We all love a good cake fail don't we!
We love those websites that show us what the terrible cake looked like, we are internally mortified but it's like a train wreck, we just can't look away...
Until that train wreck happens to us!
That's when we cry. That's when we want to throw everything in. That's when we want to just crawl back into bed and stay there, for a week.
We've all been there!
Some bakers may not want to admit it and post only their perfectly crafted creations. Some want to forget about it as soon as it happened, throwing the fail into the bin, wiping the bench clean and beginning again. Other bakers take photos of it and keep it, just in case!
That's what I do!
I've had my fair share of cake fails and I actually love sharing this openly with people around me. I have a lot of people who tell me my work is perfect, that I obviously never make mistakes, or the worst, that their work is not as good as mine.
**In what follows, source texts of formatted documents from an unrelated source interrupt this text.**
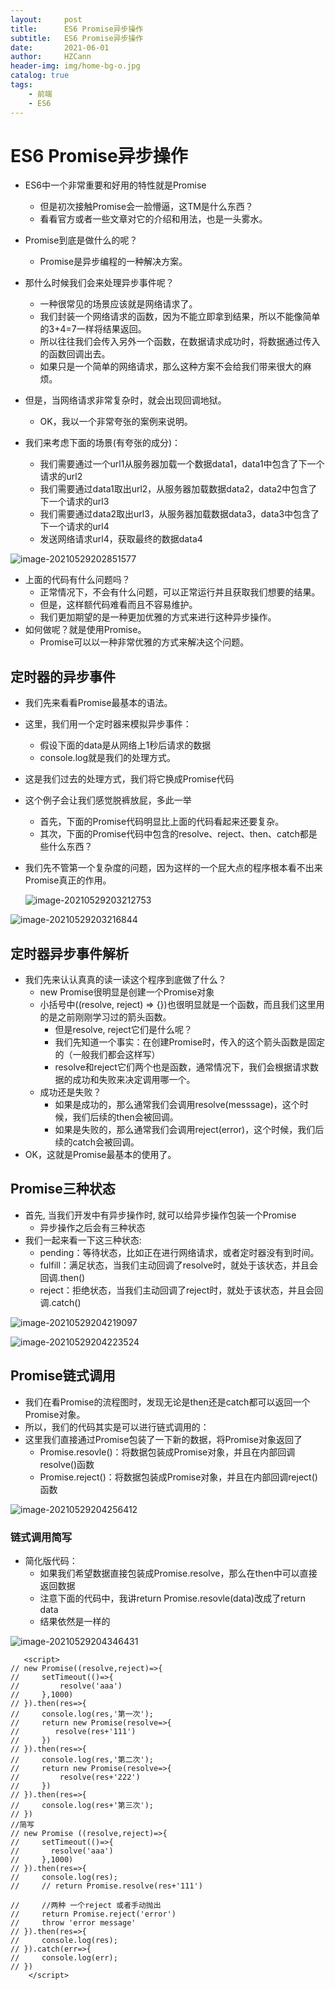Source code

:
 ```yaml
---
layout:     post
title:      ES6 Promise异步操作
subtitle:   ES6 Promise异步操作
date:       2021-06-01
author:     HZCann
header-img: img/home-bg-o.jpg
catalog: true
tags:
    - 前端
    - ES6
---
```

# ES6 Promise异步操作

- ES6中一个非常重要和好用的特性就是Promise
  - 但是初次接触Promise会一脸懵逼，这TM是什么东西？
  - 看看官方或者一些文章对它的介绍和用法，也是一头雾水。

- Promise到底是做什么的呢？
  - Promise是异步编程的一种解决方案。

- 那什么时候我们会来处理异步事件呢？
  - 一种很常见的场景应该就是网络请求了。
  - 我们封装一个网络请求的函数，因为不能立即拿到结果，所以不能像简单的3+4=7一样将结果返回。
  - 所以往往我们会传入另外一个函数，在数据请求成功时，将数据通过传入的函数回调出去。
  - 如果只是一个简单的网络请求，那么这种方案不会给我们带来很大的麻烦。
- 但是，当网络请求非常复杂时，就会出现回调地狱。
  - OK，我以一个非常夸张的案例来说明。
- 我们来考虑下面的场景(有夸张的成分)：
  - 我们需要通过一个url1从服务器加载一个数据data1，data1中包含了下一个请求的url2
  - 我们需要通过data1取出url2，从服务器加载数据data2，data2中包含了下一个请求的url3
  - 我们需要通过data2取出url3，从服务器加载数据data3，data3中包含了下一个请求的url4
  - 发送网络请求url4，获取最终的数据data4

![image-20210529202851577](https://img-blog.csdnimg.cn/20210601201126505.png?x-oss-process=image/watermark,type_ZmFuZ3poZW5naGVpdGk,shadow_10,text_aHR0cHM6Ly9ibG9nLmNzZG4ubmV0L3FxXzQ1ODQ1MTI3,size_16,color_FFFFFF,t_70)

- 上面的代码有什么问题吗？
  - 正常情况下，不会有什么问题，可以正常运行并且获取我们想要的结果。
  - 但是，这样额代码难看而且不容易维护。
  - 我们更加期望的是一种更加优雅的方式来进行这种异步操作。
- 如何做呢？就是使用Promise。
  - Promise可以以一种非常优雅的方式来解决这个问题。

## 定时器的异步事件

- 我们先来看看Promise最基本的语法。

- 这里，我们用一个定时器来模拟异步事件：

  - 假设下面的data是从网络上1秒后请求的数据
  - console.log就是我们的处理方式。

- 这是我们过去的处理方式，我们将它换成Promise代码

- 这个例子会让我们感觉脱裤放屁，多此一举

  - 首先，下面的Promise代码明显比上面的代码看起来还要复杂。
  - 其次，下面的Promise代码中包含的resolve、reject、then、catch都是些什么东西？

- 我们先不管第一个复杂度的问题，因为这样的一个屁大点的程序根本看不出来Promise真正的作用。

  ![image-20210529203212753](https://img-blog.csdnimg.cn/20210601201158586.png)

![image-20210529203216844](https://img-blog.csdnimg.cn/20210601201210882.png?x-oss-process=image/watermark,type_ZmFuZ3poZW5naGVpdGk,shadow_10,text_aHR0cHM6Ly9ibG9nLmNzZG4ubmV0L3FxXzQ1ODQ1MTI3,size_16,color_FFFFFF,t_70)

## 定时器异步事件解析

- 我们先来认认真真的读一读这个程序到底做了什么？
  - new Promise很明显是创建一个Promise对象
  - 小括号中((resolve, reject) => {})也很明显就是一个函数，而且我们这里用的是之前刚刚学习过的箭头函数。
    - 但是resolve, reject它们是什么呢？
    - 我们先知道一个事实：在创建Promise时，传入的这个箭头函数是固定的（一般我们都会这样写）
    - resolve和reject它们两个也是函数，通常情况下，我们会根据请求数据的成功和失败来决定调用哪一个。
  - 成功还是失败？
    - 如果是成功的，那么通常我们会调用resolve(messsage)，这个时候，我们后续的then会被回调。
    - 如果是失败的，那么通常我们会调用reject(error)，这个时候，我们后续的catch会被回调。 
- OK，这就是Promise最基本的使用了。

## Promise三种状态

- 首先, 当我们开发中有异步操作时, 就可以给异步操作包装一个Promise
  - 异步操作之后会有三种状态
- 我们一起来看一下这三种状态:
  - pending：等待状态，比如正在进行网络请求，或者定时器没有到时间。
  - fulfill：满足状态，当我们主动回调了resolve时，就处于该状态，并且会回调.then()
  - reject：拒绝状态，当我们主动回调了reject时，就处于该状态，并且会回调.catch()

![image-20210529204219097](https://img-blog.csdnimg.cn/20210601201239278.png?x-oss-process=image/watermark,type_ZmFuZ3poZW5naGVpdGk,shadow_10,text_aHR0cHM6Ly9ibG9nLmNzZG4ubmV0L3FxXzQ1ODQ1MTI3,size_16,color_FFFFFF,t_70)

![image-20210529204223524](https://img-blog.csdnimg.cn/20210601201253831.png?x-oss-process=image/watermark,type_ZmFuZ3poZW5naGVpdGk,shadow_10,text_aHR0cHM6Ly9ibG9nLmNzZG4ubmV0L3FxXzQ1ODQ1MTI3,size_16,color_FFFFFF,t_70)

## Promise链式调用

- 我们在看Promise的流程图时，发现无论是then还是catch都可以返回一个Promise对象。
- 所以，我们的代码其实是可以进行链式调用的：
- 这里我们直接通过Promise包装了一下新的数据，将Promise对象返回了
  - Promise.resovle()：将数据包装成Promise对象，并且在内部回调resolve()函数
  - Promise.reject()：将数据包装成Promise对象，并且在内部回调reject()函数

![image-20210529204256412](https://img-blog.csdnimg.cn/20210601201317499.png?x-oss-process=image/watermark,type_ZmFuZ3poZW5naGVpdGk,shadow_10,text_aHR0cHM6Ly9ibG9nLmNzZG4ubmV0L3FxXzQ1ODQ1MTI3,size_16,color_FFFFFF,t_70)

### 链式调用简写

- 简化版代码：
  - 如果我们希望数据直接包装成Promise.resolve，那么在then中可以直接返回数据
  - 注意下面的代码中，我讲return Promise.resovle(data)改成了return data
  - 结果依然是一样的

![image-20210529204346431](https://img-blog.csdnimg.cn/20210601201333662.png?x-oss-process=image/watermark,type_ZmFuZ3poZW5naGVpdGk,shadow_10,text_aHR0cHM6Ly9ibG9nLmNzZG4ubmV0L3FxXzQ1ODQ1MTI3,size_16,color_FFFFFF,t_70)

```
   <script>
// new Promise((resolve,reject)=>{
//     setTimeout(()=>{
//         resolve('aaa')
//     },1000)
// }).then(res=>{
//     console.log(res,'第一次');
//     return new Promise(resolve=>{
//        resolve(res+'111')
//     })
// }).then(res=>{
//     console.log(res,'第二次');
//     return new Promise(resolve=>{
//         resolve(res+'222')
//     })
// }).then(res=>{
//     console.log(res+'第三次');
// })
//简写
// new Promise ((resolve,reject)=>{
//     setTimeout(()=>{     
//       resolve('aaa')  
//     },1000)
// }).then(res=>{
//     console.log(res);
//     // return Promise.resolve(res+'111')

//     //两种 一个reject 或者手动抛出
//     return Promise.reject('error')
//     throw 'error message'
// }).then(res=>{
//     console.log(res);
// }).catch(err=>{
//     console.log(err);
// })
    </script>
```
Pfft! I actually love celebrating my journey. I love showing what I have gone through to get to where I am. Believe it or not I didn't wake up being able to bake perfect macarons, or cakes, or cookies. There was actually a time where I didn't know the first thing about baking trays or sugar thermometers or icing consistency... That was just over 10 years ago and it's only with hours, weeks, days, years of practice that I've been able to improve my skill level enough to feel I can help others who might be stuck going through this too!
We all need to remember that it is through these failures that real growth occurs!
It's through my failures that I feel I can help bakers improve their skills. It's the mistakes that I have made and continue to make that allow me to continually improve my ability to teach. Honestly, if I never had a cake fail how could I know why things go wrong and how to avoid those mistakes?
No matter how much I want to sit in a corner and cry when these things actually happen, I'm not a quitter (stubborn Aries!)! I could never throw in the towel just because things get difficult. That's when the most growth actually occurs.
They're also good for a laugh, once the sting has gone.
The main point I want to make in this post is that my baking didn't always look like this. My story didn't begin with me baking at my grandmother's knee with family recipes being handed down to me. At 18 I couldn't even cook pasta let alone bake a cake, a cooked dinner was a ham & cheese toastie. But a challenge from a friend changed all of that and once i started baking I just couldn't stop, even though some of my first bakes were terrible they are what got me to where i am today.
When I look back on some of my baking I remember how thrilled I was that something had actually turned out. I don't have photo evidence of some of my really early bakes (camera phones weren't a thing back then), believe me they weren't great .
I remember being deliriously happy with the first batch of macarons I'd ever made, I actually thought I'd mastered the macaron right then and there! Looking back at it now they were so lumpy and lopsided, but at that time I was ecstatic! And if nothing else it was my stating point, my reference point.